▼

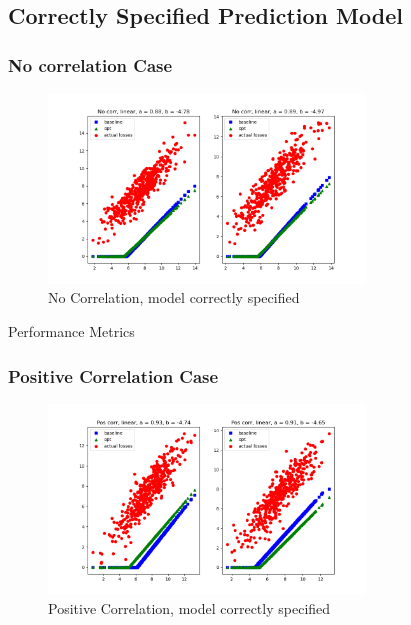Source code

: \documentclass[11pt]{article}
\begin{document}
  \subsection{Correctly Specified Prediction Model}
    \subsubsection{No correlation Case}
    \begin{figure}[H]
        \centering
        \caption{No Correlation, model correctly specified}
        \includegraphics[width=0.75\textwidth]{../../output/figures/Exploration/no_correlation_linear.png}
    \end{figure}

    \begin{table}[H]
        \centering
        \small
        \caption{Performance Metrics}
        \resizebox*{\columnwidth}{!}{}
    \end{table}


    \subsubsection{Positive Correlation Case}
    \begin{figure}[H]
        \centering
        \caption{Positive Correlation, model correctly specified}
        \includegraphics[width=0.75\textwidth]{../../output/figures/Exploration/pos_correlation_linear.png}
    \end{figure}
\end{document}
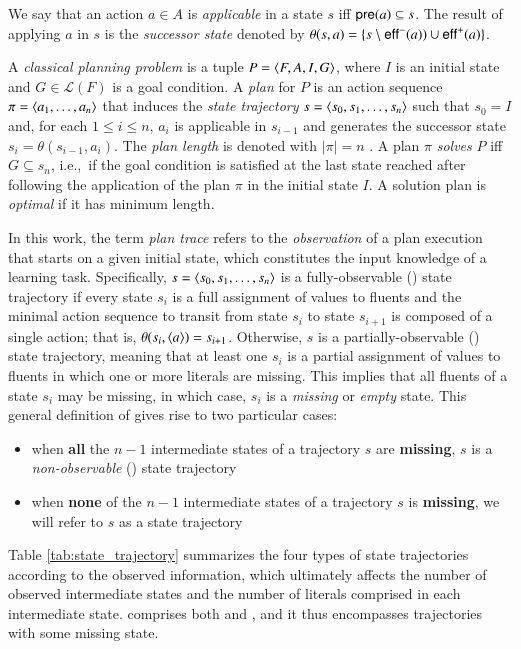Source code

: We say that an action $a\in A$ is {\em applicable} in a state $s$ iff $\mathsf{pre}(a)\subseteq s$. The result of applying $a$ in $s$ is the {\em successor state} denoted by $\theta(s,a)=\{s\setminus\mathsf{eff}^-(a))\cup\mathsf{eff}^+(a)\}$.

A {\em classical planning problem} is a tuple $P={\langle F,A,I,G \rangle}$, where $I$ is an initial state and $G\in\mathcal{L}(F)$ is a goal condition. A {\em plan} for $P$ is an action sequence $\pi={\langle a_1, \ldots, a_n \rangle}$ that induces the {\em state trajectory} $s={\langle s_0, s_1, \ldots, s_n \rangle}$ such that $s_0=I$ and, for each {\small $1\leq i\leq n$}, $a_i$ is applicable in $s_{i-1}$ and generates the successor state $s_i=\theta(s_{i-1},a_i)$. The {\em plan length} is denoted with $|\pi|=n$ . A plan $\pi$ {\em solves} $P$ iff $G\subseteq s_n$, i.e.,~if the goal condition is satisfied at the last state reached after following the application of the plan $\pi$ in the initial state $I$. A solution plan is {\em optimal} if it has minimum length.

In this work, the term \emph{plan trace} refers to the \emph{observation} of a plan execution that starts on a given initial state, which constitutes the input knowledge of a learning task. Specifically, $s={\langle s_0, s_1, \ldots, s_n \rangle}$ is a fully-observable (\FO) state trajectory if every state $s_i$ is a full assignment of values to fluents and the minimal action sequence to transit from state $s_i$ to state $s_{i+1}$ is composed of a single action; that is, $\theta(s_i,{\langle a \rangle})=s_{i+1}$. Otherwise, $s$ is a partially-observable (\PO) state trajectory, meaning that at least one $s_i$ is a partial assignment of values to fluents in which one or more literals are missing. This implies that all fluents of a state $s_i$ may be missing, in which case, $s_i$ is a \emph{missing} or \emph{empty} state. This general definition of \PO gives rise to two particular cases:

\begin{itemize}
\item when \textbf{all} the $n-1$ intermediate states of a trajectory $s$ are \textbf{missing}, $s$ is a \emph{non-observable} (\NO) state trajectory
\item when \textbf{none} of the $n-1$ intermediate states of a trajectory $s$ is \textbf{missing}, we will refer to $s$ as a \POstar state trajectory
\end{itemize}


Table \ref{tab:state_trajectory} summarizes the four types of state trajectories according to the observed information, which ultimately affects the number of observed intermediate states and the number of literals comprised in each intermediate state. \PO comprises both \POstar and \NO, and it thus encompasses trajectories with some missing state.

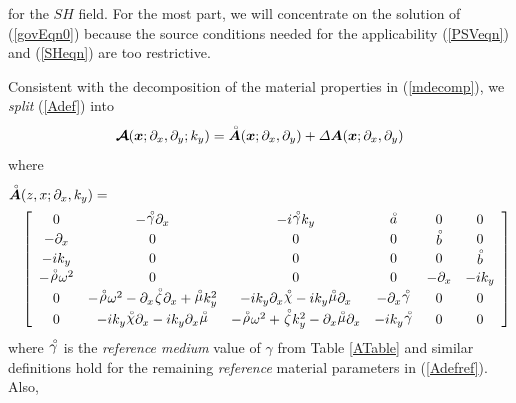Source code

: for the $SH$ field.
For the most part, we will concentrate on the solution of (\ref{govEqn0}) 
because the source conditions needed for the applicability (\ref{PSVeqn}) and (\ref{SHeqn})
are too restrictive.




Consistent with the decomposition of the material properties in (\ref{mdecomp}), we
 {\em split\/} (\ref{Adef}) into
\begin{equation} \label{Asplit}
{\CB A}({\bmi x};{\partial }_{x},{\partial }_{y};k_y)=
{\rf{\bmi A}}({\bmi x};{\partial }_{x},{\partial }_{y})
+{{\mit \Delta} {\bmi A}}({\bmi x};{\partial }_{x},{\partial }_{y}) 
\end{equation}
where
\begin{eqnarray} \label{Adefref}
\lefteqn{
{\rf{\bmi A}}(z,x;{\partial }_{x},{k}_{y})
=}\nonumber\\
&&\left[{\begin{array}{cccccc}
0&- {\rf \gamma} {\partial }_{  x}&  -i {\rf \gamma} {  k}_{  y}&  {\rf a}&0&0\\ -{ \partial 
}_{x}&0&0&0&{\rf b}&0\\ -i{k}_{y}&0&0&0&0&{\rf b}\\ - {\rf \rho} {\omega }^{  
2}&  0&0&0&-{ \partial }_{x}&-i{k}_{y}\\ 0&- {\rf \rho} {\omega 
}^{  2}  -{ \partial }_{x} {\rf \zeta} {\partial }_{  
x}  + {\rf \mu} {  k}_{  y}^{  2}&  
-i{k}_{y}{ \partial }_{x} {\rf \chi}   -i{k}_{y} {\rf \mu} {\partial 
}_{  x}&  -{ \partial }_{x} {\rf \gamma} &  0&0\\ 
0&-i{k}_{y} {\rf \chi} {\partial }_{  x}  -i{k}_{y}{ \partial 
}_{x} {\rf \mu} &  - {\rf \rho} {\omega }^{  2}  + {\rf \zeta }
{  k}_{  y}^{  2}  -{ \partial }_{x} {\rf \mu} 
{\partial }_{  x}&  -i{k}_{y} {\rf \gamma} &  
0&0\end{array}}\right]
\end{eqnarray}
where ${\rf \gamma}$ is the {\em reference medium\/} value of ${\gamma}$
from Table \ref{ATable} and similar definitions hold for the remaining 
{\em reference\/} material parameters 
in (\ref{Adefref}). Also,
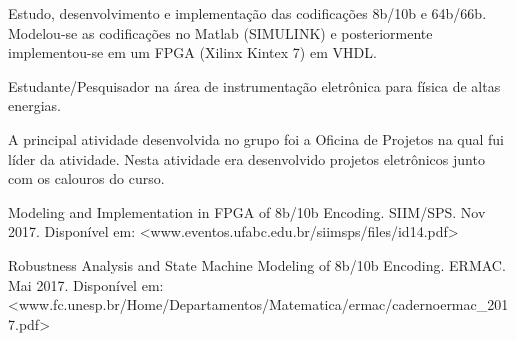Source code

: \documentclass[10pt,a4paper,ragged2e]{altacv}
\begin{document}
Estudo, desenvolvimento e implementação das codificações 8b/10b e 64b/66b. Modelou-se as codificações no Matlab (SIMULINK) e posteriormente implementou-se em um FPGA (Xilinx Kintex 7) em VHDL. 

\divider

Estudante/Pesquisador na área de instrumentação eletrônica para física de altas energias. 

\divider

A principal atividade desenvolvida no grupo foi a Oficina de Projetos na qual fui líder da atividade. Nesta atividade era desenvolvido projetos eletrônicos junto com os calouros do curso. 


\medskip




\nocite{*}



\printbibliography[heading=pubtype,title={\printinfo{\faFileTextO}{Artigos}}, type=article]
\printinfo{\faFileTextO}{}Modeling and Implementation in FPGA of 8b/10b Encoding. SIIM/SPS. Nov 2017. Disponível em: <www.eventos.ufabc.edu.br/siimsps/files/id14.pdf>


\printinfo{\faFileTextO}{}Robustness Analysis and State Machine Modeling of 8b/10b Encoding. ERMAC. Mai 2017. Disponível em: <www.fc.unesp.br/Home/Departamentos/Matematica/ermac/caderno\-ermac\_2017.pdf>


\end{document}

▲

When copying the material, leave every image behind and keep each line verbatim.

YOUR RESPONSE →
Source code

: \documentclass[11pt]{article}
\begin{document}
  \subsection{Correctly Specified Prediction Model}
    \subsubsection{No correlation Case}
    \begin{figure}[H]
        \centering
        \caption{No Correlation, model correctly specified}
        \includegraphics[width=0.75\textwidth]{../../output/figures/Exploration/no_correlation_linear.png}
    \end{figure}

    \begin{table}[H]
        \centering
        \small
        \caption{Performance Metrics}
        \resizebox*{\columnwidth}{!}{}
    \end{table}


    \subsubsection{Positive Correlation Case}
    \begin{figure}[H]
        \centering
        \caption{Positive Correlation, model correctly specified}
        \includegraphics[width=0.75\textwidth]{../../output/figures/Exploration/pos_correlation_linear.png}
    \end{figure}
\end{document}
Source code

: We say that an action $a\in A$ is {\em applicable} in a state $s$ iff $\mathsf{pre}(a)\subseteq s$. The result of applying $a$ in $s$ is the {\em successor state} denoted by $\theta(s,a)=\{s\setminus\mathsf{eff}^-(a))\cup\mathsf{eff}^+(a)\}$.

A {\em classical planning problem} is a tuple $P={\langle F,A,I,G \rangle}$, where $I$ is an initial state and $G\in\mathcal{L}(F)$ is a goal condition. A {\em plan} for $P$ is an action sequence $\pi={\langle a_1, \ldots, a_n \rangle}$ that induces the {\em state trajectory} $s={\langle s_0, s_1, \ldots, s_n \rangle}$ such that $s_0=I$ and, for each {\small $1\leq i\leq n$}, $a_i$ is applicable in $s_{i-1}$ and generates the successor state $s_i=\theta(s_{i-1},a_i)$. The {\em plan length} is denoted with $|\pi|=n$ . A plan $\pi$ {\em solves} $P$ iff $G\subseteq s_n$, i.e.,~if the goal condition is satisfied at the last state reached after following the application of the plan $\pi$ in the initial state $I$. A solution plan is {\em optimal} if it has minimum length.

In this work, the term \emph{plan trace} refers to the \emph{observation} of a plan execution that starts on a given initial state, which constitutes the input knowledge of a learning task. Specifically, $s={\langle s_0, s_1, \ldots, s_n \rangle}$ is a fully-observable (\FO) state trajectory if every state $s_i$ is a full assignment of values to fluents and the minimal action sequence to transit from state $s_i$ to state $s_{i+1}$ is composed of a single action; that is, $\theta(s_i,{\langle a \rangle})=s_{i+1}$. Otherwise, $s$ is a partially-observable (\PO) state trajectory, meaning that at least one $s_i$ is a partial assignment of values to fluents in which one or more literals are missing. This implies that all fluents of a state $s_i$ may be missing, in which case, $s_i$ is a \emph{missing} or \emph{empty} state. This general definition of \PO gives rise to two particular cases:

\begin{itemize}
\item when \textbf{all} the $n-1$ intermediate states of a trajectory $s$ are \textbf{missing}, $s$ is a \emph{non-observable} (\NO) state trajectory
\item when \textbf{none} of the $n-1$ intermediate states of a trajectory $s$ is \textbf{missing}, we will refer to $s$ as a \POstar state trajectory
\end{itemize}


Table \ref{tab:state_trajectory} summarizes the four types of state trajectories according to the observed information, which ultimately affects the number of observed intermediate states and the number of literals comprised in each intermediate state. \PO comprises both \POstar and \NO, and it thus encompasses trajectories with some missing state.

Source code

: for the $SH$ field.
For the most part, we will concentrate on the solution of (\ref{govEqn0}) 
because the source conditions needed for the applicability (\ref{PSVeqn}) and (\ref{SHeqn})
are too restrictive.




Consistent with the decomposition of the material properties in (\ref{mdecomp}), we
 {\em split\/} (\ref{Adef}) into
\begin{equation} \label{Asplit}
{\CB A}({\bmi x};{\partial }_{x},{\partial }_{y};k_y)=
{\rf{\bmi A}}({\bmi x};{\partial }_{x},{\partial }_{y})
+{{\mit \Delta} {\bmi A}}({\bmi x};{\partial }_{x},{\partial }_{y}) 
\end{equation}
where
\begin{eqnarray} \label{Adefref}
\lefteqn{
{\rf{\bmi A}}(z,x;{\partial }_{x},{k}_{y})
=}\nonumber\\
&&\left[{\begin{array}{cccccc}
0&- {\rf \gamma} {\partial }_{  x}&  -i {\rf \gamma} {  k}_{  y}&  {\rf a}&0&0\\ -{ \partial 
}_{x}&0&0&0&{\rf b}&0\\ -i{k}_{y}&0&0&0&0&{\rf b}\\ - {\rf \rho} {\omega }^{  
2}&  0&0&0&-{ \partial }_{x}&-i{k}_{y}\\ 0&- {\rf \rho} {\omega 
}^{  2}  -{ \partial }_{x} {\rf \zeta} {\partial }_{  
x}  + {\rf \mu} {  k}_{  y}^{  2}&  
-i{k}_{y}{ \partial }_{x} {\rf \chi}   -i{k}_{y} {\rf \mu} {\partial 
}_{  x}&  -{ \partial }_{x} {\rf \gamma} &  0&0\\ 
0&-i{k}_{y} {\rf \chi} {\partial }_{  x}  -i{k}_{y}{ \partial 
}_{x} {\rf \mu} &  - {\rf \rho} {\omega }^{  2}  + {\rf \zeta }
{  k}_{  y}^{  2}  -{ \partial }_{x} {\rf \mu} 
{\partial }_{  x}&  -i{k}_{y} {\rf \gamma} &  
0&0\end{array}}\right]
\end{eqnarray}
where ${\rf \gamma}$ is the {\em reference medium\/} value of ${\gamma}$
from Table \ref{ATable} and similar definitions hold for the remaining 
{\em reference\/} material parameters 
in (\ref{Adefref}). Also,
Source code

: \documentclass[10pt,a4paper,ragged2e]{altacv}
\begin{document}
Estudo, desenvolvimento e implementação das codificações 8b/10b e 64b/66b. Modelou-se as codificações no Matlab (SIMULINK) e posteriormente implementou-se em um FPGA (Xilinx Kintex 7) em VHDL. 

\divider

Estudante/Pesquisador na área de instrumentação eletrônica para física de altas energias. 

\divider

A principal atividade desenvolvida no grupo foi a Oficina de Projetos na qual fui líder da atividade. Nesta atividade era desenvolvido projetos eletrônicos junto com os calouros do curso. 


\medskip




\nocite{*}



\printbibliography[heading=pubtype,title={\printinfo{\faFileTextO}{Artigos}}, type=article]
\printinfo{\faFileTextO}{}Modeling and Implementation in FPGA of 8b/10b Encoding. SIIM/SPS. Nov 2017. Disponível em: <www.eventos.ufabc.edu.br/siimsps/files/id14.pdf>


\printinfo{\faFileTextO}{}Robustness Analysis and State Machine Modeling of 8b/10b Encoding. ERMAC. Mai 2017. Disponível em: <www.fc.unesp.br/Home/Departamentos/Matematica/ermac/caderno\-ermac\_2017.pdf>


\end{document}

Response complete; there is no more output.